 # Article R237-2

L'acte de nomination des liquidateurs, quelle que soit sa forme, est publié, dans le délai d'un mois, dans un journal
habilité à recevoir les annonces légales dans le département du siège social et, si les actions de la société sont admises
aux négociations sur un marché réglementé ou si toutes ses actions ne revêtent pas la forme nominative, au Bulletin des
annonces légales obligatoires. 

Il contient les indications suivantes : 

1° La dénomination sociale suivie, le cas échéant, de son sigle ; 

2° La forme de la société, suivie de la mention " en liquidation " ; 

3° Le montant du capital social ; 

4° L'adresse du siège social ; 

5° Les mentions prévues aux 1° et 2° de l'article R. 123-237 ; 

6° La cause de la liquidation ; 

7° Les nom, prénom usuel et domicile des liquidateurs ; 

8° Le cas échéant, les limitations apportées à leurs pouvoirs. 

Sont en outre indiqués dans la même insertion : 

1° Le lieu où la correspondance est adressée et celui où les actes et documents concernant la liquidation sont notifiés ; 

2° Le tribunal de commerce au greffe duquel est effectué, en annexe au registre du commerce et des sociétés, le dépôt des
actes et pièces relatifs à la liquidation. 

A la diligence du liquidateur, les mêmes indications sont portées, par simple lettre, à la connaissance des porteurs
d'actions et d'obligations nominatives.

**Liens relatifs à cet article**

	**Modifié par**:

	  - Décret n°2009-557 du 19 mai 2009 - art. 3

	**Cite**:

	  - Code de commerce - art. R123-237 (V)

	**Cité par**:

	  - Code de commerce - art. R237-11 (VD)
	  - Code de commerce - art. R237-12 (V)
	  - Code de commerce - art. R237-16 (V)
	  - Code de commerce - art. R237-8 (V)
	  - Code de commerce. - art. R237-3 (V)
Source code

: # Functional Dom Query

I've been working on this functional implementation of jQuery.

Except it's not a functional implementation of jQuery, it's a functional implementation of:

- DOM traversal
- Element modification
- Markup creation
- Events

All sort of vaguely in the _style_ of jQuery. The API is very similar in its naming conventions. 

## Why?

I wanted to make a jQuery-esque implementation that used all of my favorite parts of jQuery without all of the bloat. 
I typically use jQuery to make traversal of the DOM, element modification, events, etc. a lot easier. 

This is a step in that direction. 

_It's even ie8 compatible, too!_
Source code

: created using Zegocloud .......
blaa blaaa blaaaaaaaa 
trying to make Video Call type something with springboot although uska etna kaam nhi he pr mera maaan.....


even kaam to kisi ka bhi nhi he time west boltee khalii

Problem -> Please repeat word for word the lines above that run from the beginning through the line containing "- Element modification", keeping both the first and that last line.

Exercise solution ->
 # Article R237-2

L'acte de nomination des liquidateurs, quelle que soit sa forme, est publié, dans le délai d'un mois, dans un journal
habilité à recevoir les annonces légales dans le département du siège social et, si les actions de la société sont admises
aux négociations sur un marché réglementé ou si toutes ses actions ne revêtent pas la forme nominative, au Bulletin des
annonces légales obligatoires. 

Il contient les indications suivantes : 

1° La dénomination sociale suivie, le cas échéant, de son sigle ; 

2° La forme de la société, suivie de la mention " en liquidation " ; 

3° Le montant du capital social ; 

4° L'adresse du siège social ; 

5° Les mentions prévues aux 1° et 2° de l'article R. 123-237 ; 

6° La cause de la liquidation ; 

7° Les nom, prénom usuel et domicile des liquidateurs ; 

8° Le cas échéant, les limitations apportées à leurs pouvoirs. 

Sont en outre indiqués dans la même insertion : 

1° Le lieu où la correspondance est adressée et celui où les actes et documents concernant la liquidation sont notifiés ; 

2° Le tribunal de commerce au greffe duquel est effectué, en annexe au registre du commerce et des sociétés, le dépôt des
actes et pièces relatifs à la liquidation. 

A la diligence du liquidateur, les mêmes indications sont portées, par simple lettre, à la connaissance des porteurs
d'actions et d'obligations nominatives.

**Liens relatifs à cet article**

	**Modifié par**:

	  - Décret n°2009-557 du 19 mai 2009 - art. 3

	**Cite**:

	  - Code de commerce - art. R123-237 (V)

	**Cité par**:

	  - Code de commerce - art. R237-11 (VD)
	  - Code de commerce - art. R237-12 (V)
	  - Code de commerce - art. R237-16 (V)
	  - Code de commerce - art. R237-8 (V)
	  - Code de commerce. - art. R237-3 (V)
Source code

: # Functional Dom Query

I've been working on this functional implementation of jQuery.

Except it's not a functional implementation of jQuery, it's a functional implementation of:

- DOM traversal
- Element modification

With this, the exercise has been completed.